Blühm had worked at the Van Gogh Museum in 1993-2005, so he knows the artist’s work well, and the telltale exhibition labels on the reverse were there. Nearby in Brand’s apartment was the large blue Ikea bag in which it had been handed over, along with the pillow which had been inside in a clumsy attempt to protect the fragile painting.
The recovery by Brand was organised in conjunction with the Art Crime Unit of the Dutch police. It is believed that police officers were stationed in and around his apartment, when the intermediary arrived on his doorstep. However, a police source says that they did not identify the intermediary or speak with him.
Brand told The Art Newspaper that as far as he knows, no reward had been paid. He says that he has “no idea” where the Van Gogh has been; his task was to encourage the intermediary to return it. This was probably done for a variety of motives: there was little to be gained by holding onto the picture, the person regretted it had been lost by a public collection and he probably felt antagonistic towards the thief.

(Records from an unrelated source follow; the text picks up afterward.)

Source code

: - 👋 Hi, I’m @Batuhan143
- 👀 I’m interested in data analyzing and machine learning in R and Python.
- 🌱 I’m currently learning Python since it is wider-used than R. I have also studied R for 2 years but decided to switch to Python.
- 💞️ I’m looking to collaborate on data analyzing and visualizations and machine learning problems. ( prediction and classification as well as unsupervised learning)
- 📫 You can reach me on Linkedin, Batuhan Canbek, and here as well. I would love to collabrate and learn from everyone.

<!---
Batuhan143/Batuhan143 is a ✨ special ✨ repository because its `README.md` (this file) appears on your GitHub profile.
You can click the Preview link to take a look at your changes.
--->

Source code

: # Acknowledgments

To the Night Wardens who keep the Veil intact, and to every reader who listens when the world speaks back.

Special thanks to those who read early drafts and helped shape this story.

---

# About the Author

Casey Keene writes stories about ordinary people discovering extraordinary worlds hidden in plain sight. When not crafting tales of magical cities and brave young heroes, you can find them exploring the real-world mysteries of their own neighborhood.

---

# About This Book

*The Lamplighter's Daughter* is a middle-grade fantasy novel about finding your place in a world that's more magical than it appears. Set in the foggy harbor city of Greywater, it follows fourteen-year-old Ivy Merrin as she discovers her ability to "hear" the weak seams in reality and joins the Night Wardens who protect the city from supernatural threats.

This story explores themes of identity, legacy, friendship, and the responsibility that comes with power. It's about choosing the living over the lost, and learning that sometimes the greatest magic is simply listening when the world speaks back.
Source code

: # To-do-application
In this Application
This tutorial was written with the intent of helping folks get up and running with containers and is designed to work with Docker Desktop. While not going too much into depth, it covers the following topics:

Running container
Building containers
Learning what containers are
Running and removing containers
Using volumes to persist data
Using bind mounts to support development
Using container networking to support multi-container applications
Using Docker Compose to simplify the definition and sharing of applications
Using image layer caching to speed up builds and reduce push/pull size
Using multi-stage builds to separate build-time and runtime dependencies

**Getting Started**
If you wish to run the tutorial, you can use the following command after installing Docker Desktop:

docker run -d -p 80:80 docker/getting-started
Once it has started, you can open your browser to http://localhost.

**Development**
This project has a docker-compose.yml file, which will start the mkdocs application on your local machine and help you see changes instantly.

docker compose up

The intermediary asked where the painting should be delivered, with Brand responding “my home would be best”.
After authenticating the picture, Blühm phoned the head of conservation at the Van Gogh Museum, saying that he would be delivering "a stolen Van Gogh"—and he would be bringing it along very shortly.
The Van Gogh Museum’s immediate examination showed that the painting (oil on paper on panel) has suffered some cracks. All can be repaired, although one crack in the lower centre (just below the figure of the woman) will need to be retouched, to disguise the damage. But considering what had occurred, the work had survived remarkably well.
The painting had been insured for €2.5m, which was paid out by the insurance company to the Groninger Museum last year. The painting therefore belongs to the insurers.
The museum now has the right to buy back Van Gogh back for that sum, which it will now do. This is likely to happen this autumn, after the formalities and payment arrangements have been made. Following conservation, it will go back on display, hopefully later this year. The stolen Hals still remains unrecovered.
The Parsonage garden at Nuenen in Spring, painted in March 1884, depicts a view from the back garden of the house of Vincent’s parents. The artist was then living with them, using a small side extension of their home as his studio.
The view in the painting is from just outside Van Gogh’s studio, looking towards the far end of the garden. Beyond this lay fields and then the tower of the old church. The body of the church had been demolished a few decades earlier and the tower would be pulled down a year later, in spring 1885.
The woman in black in the painting remains a mystery. If an actual person, she seems to be young or middle aged, so it is unlikely to be Vincent’s elderly mother Anna. It could well be one of his sisters.
But it is also possible that she represents Vincent’s sweetheart Margot Begemann, who lived next door. She was 12 years older than him. They had an affair in the summer of 1884, to the concern of both sets of parents who thought they were a most unsuitable couple.
The relationship ended when Margot made a failed attempt at suicide. One morning in September 1884 they were walking, quite possible in the fields just beyond the parsonage, when Margot suddenly fell to the ground. Vincent quickly discovered that she had swallowed the poison strychnine and got her to vomit.
He managed to take her home. A doctor was summoned and administered an antidote, which saved her. She was quickly sent away from Nuenen, to the city of Utrecht, thus ending their relationship. The Parsonage garden at Nuenen in Spring could be a depiction of Margot and the landscape where they soon courted.